Robert Joseph, noto editorialista di Meininger’s Wine Business International, si dichiara un estimatore dell’innovazione e dell’abbattimento delle barriere: “Simpatizzo con coloro che detestano qualsiasi tipo di “sistema di casta” che pone alcuni vitigni al di sopra di altri. Ci sono volte in cui un Trebbiano fresco può essere più gradevole di un blasonato Médoc. Ma, almeno per me, lo stesso si potrebbe dire di una buona birra fredda o di un gin tonic.”
Joseph prende in esame l’uva considerata di “livello o casta inferiore”, come Aligoté, Airen, Bourboulenc, Chasselas, Palomino, Rkatsiteli, Trebbiano e Carignan. Gli appassionati di vini particolari saranno sempre attratti da queste uve che, grazie alle peculiarità del luogo dove sono state piantate le vigne e/o all’abilità dell’enologo, hanno un gusto straordinario.
Ma questi vini puri, monovitigno, secondo Joseph saranno sempre marginali. I bevitori di Chardonnay e Sauvignon non passeranno mai in massa ad Aligoté o Bourboulenc.
Le miscele più emozionanti e distintive combinano uve di varie “caste”, Joseph su questo aspetto non ha dubbi: “Mi sono goduto del delizioso Meunier, ma non direi mai che è “buono” come il Pinot Nero. Eppure, per Krug dà comunque un contributo inestimabile.

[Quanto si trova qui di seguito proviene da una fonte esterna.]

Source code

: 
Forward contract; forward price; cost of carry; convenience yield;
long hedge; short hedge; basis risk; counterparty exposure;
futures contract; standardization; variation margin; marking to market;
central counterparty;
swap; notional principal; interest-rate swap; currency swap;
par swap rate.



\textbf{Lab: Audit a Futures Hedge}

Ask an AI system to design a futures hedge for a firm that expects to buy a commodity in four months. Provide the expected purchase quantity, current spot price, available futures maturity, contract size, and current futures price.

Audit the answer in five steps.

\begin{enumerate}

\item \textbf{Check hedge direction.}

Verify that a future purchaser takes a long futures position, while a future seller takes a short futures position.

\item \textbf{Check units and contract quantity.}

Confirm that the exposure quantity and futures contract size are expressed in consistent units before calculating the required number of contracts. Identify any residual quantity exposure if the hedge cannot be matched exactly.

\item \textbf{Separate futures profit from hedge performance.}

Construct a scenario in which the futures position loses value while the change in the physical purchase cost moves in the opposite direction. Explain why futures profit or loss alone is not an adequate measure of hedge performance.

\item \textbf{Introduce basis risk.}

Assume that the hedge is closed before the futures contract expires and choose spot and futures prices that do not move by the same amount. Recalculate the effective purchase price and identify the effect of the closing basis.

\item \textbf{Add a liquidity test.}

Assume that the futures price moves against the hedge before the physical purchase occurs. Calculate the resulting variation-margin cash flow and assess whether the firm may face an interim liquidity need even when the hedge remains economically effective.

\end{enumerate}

Potrei fare un’osservazione simile sul Petit Verdot, e credo ostinatamente che Merlot e Grenache siano – con le eccezioni – migliori nei blend che come solisti.
Alcuni dei vini più entusiasmanti che mi sono goduti negli ultimi tempi sono stati blend come l’Antiquarian di Phil Reedman MW, prodotto nel Riverland australiano con uve di “livello inferiore” come il Muscadelle e il Colombard, insieme ai più aristocratici Chenin Blanc e Semillon.”
Per chiarire la sua posizione in merito, Joseph suggerisce un paragone “musicale”: “un triangolo o un timpano non sono strumenti fini come un pianoforte o un violino. Tutti questi strumenti hanno un loro ruolo essenziale nell’orchestra, nessuno di questi può sostenere un concerto da solo”.